An isolated abnormal electrical activity recorded by an electroencephalography examination without a clinical presentation is called subclinical seizure. They can identify background epileptogenic activity, as well as help identify causes of seizures.

Investigation of underlying cause

Additional diagnostic methods include CT Scanning and MRI imaging or angiography. These may show structural lesions within the brain and heart, but the majority of those with epilepsy show nothing unusual.

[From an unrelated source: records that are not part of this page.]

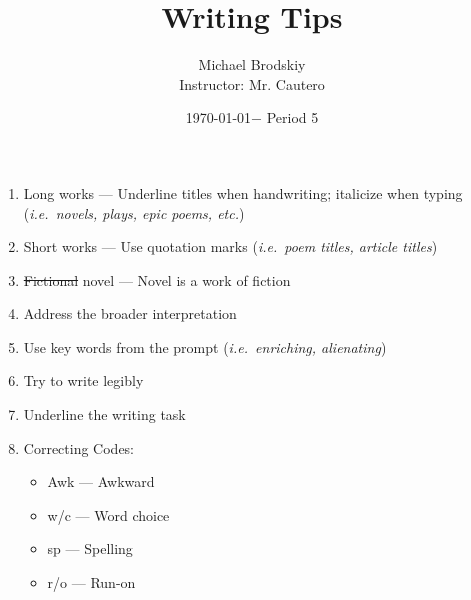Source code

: \documentclass[12pt]{article}
\title{Writing Tips}
\date{\today $-$ Period 5}
\author{Michael Brodskiy\\ \small Instructor: Mr. Cautero}
\begin{document}
\maketitle

\begin{enumerate}

  \item Long works — Underline titles when handwriting; italicize when typing (\textit{i.e.\ novels, plays, epic poems, etc.})

  \item Short works — Use quotation marks (\textit{i.e.\ poem titles, article titles})

  \item \st{Fictional} novel — Novel is a work of fiction

  \item Address the broader interpretation

  \item Use key words from the prompt (\textit{i.e.\ enriching, alienating})

  \item Try to write legibly

  \item Underline the writing task

  \item Correcting Codes:

    \begin{itemize}

      \item Awk — Awkward

      \item w/c — Word choice

      \item sp — Spelling

      \item r/o — Run-on

    \end{itemize}

\end{enumerate}
\end{document}
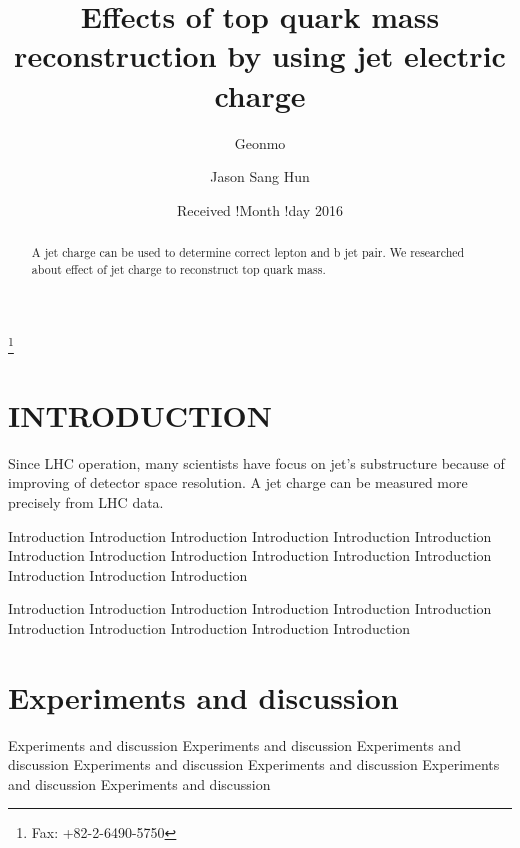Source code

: \documentclass[jkps,fleqn,showpacs,showkeys]{revtex4}
\begin{document}
\setcounter{page}{1}
\title[]{Effects of top quark mass reconstruction by using jet electric charge}
\author{Geonmo }
\thanks{Fax: +82-2-6490-5750}
\author{Jason Sang Hun }
\date[]{Received !Month !day 2016}

\begin{abstract}
A jet charge can be used to determine correct lepton and b jet pair. We researched about effect of jet charge to reconstruct top quark mass. 
\end{abstract}



\maketitle


\section{INTRODUCTION}


Since LHC operation, many scientists have focus on jet's substructure because of improving of detector space resolution. 
A jet charge can be measured more precisely from LHC data.
\cite{R1}


Introduction Introduction Introduction Introduction Introduction
Introduction Introduction Introduction Introduction Introduction
Introduction Introduction Introduction Introduction
Introduction\cite{R2}

Introduction Introduction Introduction Introduction Introduction
Introduction Introduction Introduction Introduction Introduction
Introduction\\






\section{Experiments and discussion}



Experiments and discussion Experiments and discussion Experiments
and discussion Experiments and discussion Experiments and
discussion Experiments and discussion Experiments and discussion
\end{document}
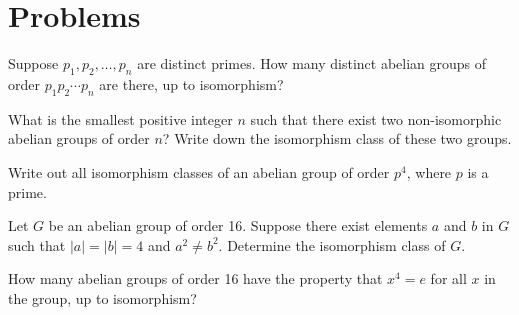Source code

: \section{Problems}
\begin{problem}
    Suppose $p_1, p_2, \dots, p_n$ are distinct primes. How many distinct abelian groups of order $p_1p_2\cdots p_n$ are there, up to isomorphism?
\end{problem}

\begin{problem}
    What is the smallest positive integer $n$ such that there exist two non-isomorphic abelian groups of order $n$? Write down the isomorphism class of these two groups.
\end{problem}

\begin{problem}
    Write out all isomorphism classes of an abelian group of order $p^4$, where $p$ is a prime.
\end{problem}

\begin{problem}
    Let $G$ be an abelian group of order 16. Suppose there exist elements $a$ and $b$ in $G$ such that $|a| = |b| = 4$ and $a^2 \neq b^2$. Determine the isomorphism class of $G$.
\end{problem}

\begin{problem}
    How many abelian groups of order 16 have the property that $x^4 = e$ for all $x$ in the group, up to isomorphism?
\end{problem}
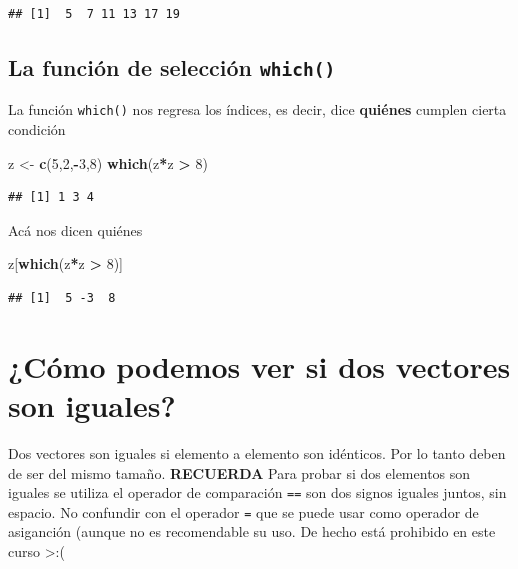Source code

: \documentclass[
]{book}
\newenvironment{Shaded}{\begin{snugshade}}{\end{snugshade}}
\newcommand{\DecValTok}[1]{\textcolor[rgb]{0.00,0.00,0.81}{#1}}
\newcommand{\FunctionTok}[1]{\textcolor[rgb]{0.13,0.29,0.53}{\textbf{#1}}}
\newcommand{\NormalTok}[1]{#1}
\newcommand{\OtherTok}[1]{\textcolor[rgb]{0.56,0.35,0.01}{#1}}
\newcommand{\SpecialCharTok}[1]{\textcolor[rgb]{0.81,0.36,0.00}{\textbf{#1}}}
\begin{document}
\begin{verbatim}
## [1]  5  7 11 13 17 19
\end{verbatim}

\hypertarget{la-funciuxf3n-de-selecciuxf3n-which}{%
\subsection{\texorpdfstring{La función de selección \texttt{which()}}{La función de selección which()}}\label{la-funciuxf3n-de-selecciuxf3n-which}}

La función \texttt{which()} nos regresa los índices, es decir, dice \textbf{quiénes} cumplen cierta condición

\begin{Shaded}
\begin{Highlighting}[]
\NormalTok{z }\OtherTok{\textless{}{-}} \FunctionTok{c}\NormalTok{(}\DecValTok{5}\NormalTok{,}\DecValTok{2}\NormalTok{,}\SpecialCharTok{{-}}\DecValTok{3}\NormalTok{,}\DecValTok{8}\NormalTok{)}
\FunctionTok{which}\NormalTok{(z}\SpecialCharTok{*}\NormalTok{z }\SpecialCharTok{\textgreater{}} \DecValTok{8}\NormalTok{)}
\end{Highlighting}
\end{Shaded}

\begin{verbatim}
## [1] 1 3 4
\end{verbatim}

Acá nos dicen quiénes

\begin{Shaded}
\begin{Highlighting}[]
\NormalTok{z[}\FunctionTok{which}\NormalTok{(z}\SpecialCharTok{*}\NormalTok{z }\SpecialCharTok{\textgreater{}} \DecValTok{8}\NormalTok{)]}
\end{Highlighting}
\end{Shaded}

\begin{verbatim}
## [1]  5 -3  8
\end{verbatim}

\hypertarget{cuxf3mo-podemos-ver-si-dos-vectores-son-iguales}{%
\section{¿Cómo podemos ver si dos vectores son iguales?}\label{cuxf3mo-podemos-ver-si-dos-vectores-son-iguales}}

Dos vectores son iguales si elemento a elemento son idénticos.
Por lo tanto deben de ser del mismo tamaño.
\textbf{RECUERDA} Para probar si dos elementos son iguales se utiliza el operador de comparación \texttt{==} son dos signos iguales juntos, sin espacio.
No confundir con el operador \texttt{=} que se puede usar como operador de asiganción (aunque no es recomendable su uso. De hecho está prohibido en este curso \textgreater:(
\end{document}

As seizures have a differential diagnosis, it is common for patients to be simultaneously investigated for cardiac and endocrine causes. Checking glucose levels, for example, is a mandatory action in the management of seizures as hypoglycemia may cause seizures, and failure to administer glucose would be harmful to the patient. Other causes typically considered are syncope and cardiac arrhythmias, and occasionally panic attacks and cataplexy. In addition, 5% of patients with a positive tilt table test may have seizure-like activity that seems to be due to cerebral hypoxia.[11]. For more information, see non-epileptic seizures.

Management

The first aid for a seizure depends on the type of seizure occurring. Generalized seizures will cause the person to fall, which may result in injury. A tonic–clonic seizure results in violent movements that cannot and should not be suppressed. The person should never be restrained, nor should there be any attempt to put something in the mouth. Potentially sharp or dangerous objects should also be moved from the vicinity, so that the individual is not hurt. After the seizure if the person is not fully conscious and alert, they should be placed in the recovery position. Bystanders should remain calm and avoid crowding the person.

It is not necessary to call an ambulance if the person is known to have epilepsy, if the seizure is shorter than five minutes and is typical for them, if it is not immediately followed by another seizure, and if the person is uninjured. Otherwise, or if in any doubt, medical assistance should be sought.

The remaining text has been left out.